AIM OF THE TASK: Search the entries for the word "WikiLeaks". Copy every line where it turns up.

MATERIAL PROVIDED:
<<<<

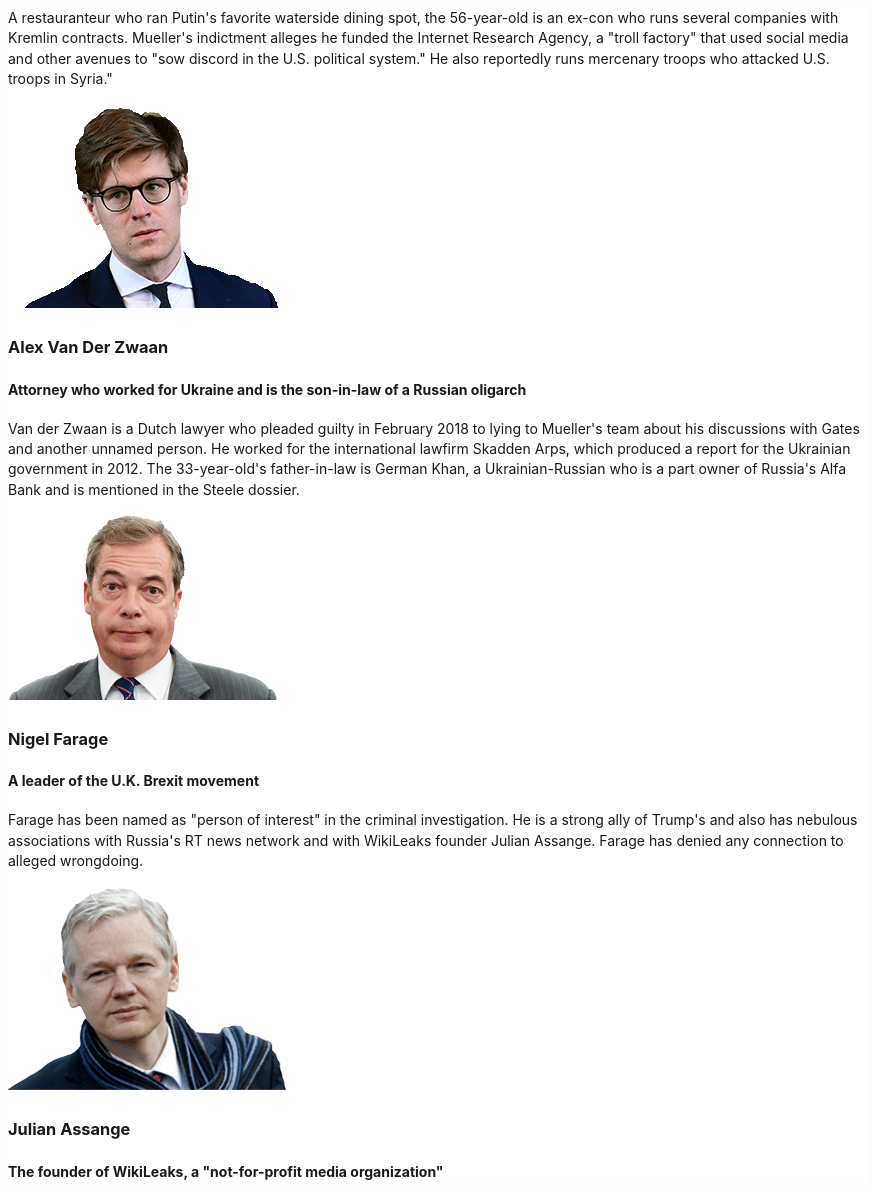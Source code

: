 A restauranteur who ran Putin's favorite waterside dining spot, the 56-year-old is an ex-con who runs several companies with Kremlin contracts. Mueller's indictment alleges he funded the Internet Research Agency, a "troll factory" that used social media and other avenues to "sow discord in the U.S. political system." He also reportedly runs mercenary troops who attacked U.S. troops in Syria."

![Alex Van Der Zwaan](static/img/vanderzwaan.png)
### Alex Van Der Zwaan
#### Attorney who worked for Ukraine and is the son-in-law of a Russian oligarch
Van der Zwaan is a Dutch lawyer who pleaded guilty in February 2018 to lying to Mueller's team about his discussions with Gates and another unnamed person. He worked for the international lawfirm Skadden Arps, which produced a report for the Ukrainian government in 2012. The 33-year-old's father-in-law is German Khan, a Ukrainian-Russian who is a part owner of Russia's Alfa Bank and is mentioned in the Steele dossier.

![Nigel Farage](static/img/farage.png)
### Nigel Farage
#### A leader of the U.K. Brexit movement
Farage has been named as "person of interest" in the criminal investigation. He is a strong ally of Trump's and also has nebulous associations with Russia's RT news network and with WikiLeaks founder Julian Assange. Farage has denied any connection to alleged wrongdoing.

![Julian Assange](static/img/assange.gif)
### Julian Assange
#### The founder of WikiLeaks, a "not-for-profit media organization"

>>>>

OUTPUT BELOW:
Farage has been named as "person of interest" in the criminal investigation. He is a strong ally of Trump's and also has nebulous associations with Russia's RT news network and with WikiLeaks founder Julian Assange. Farage has denied any connection to alleged wrongdoing.
#### The founder of WikiLeaks, a "not-for-profit media organization"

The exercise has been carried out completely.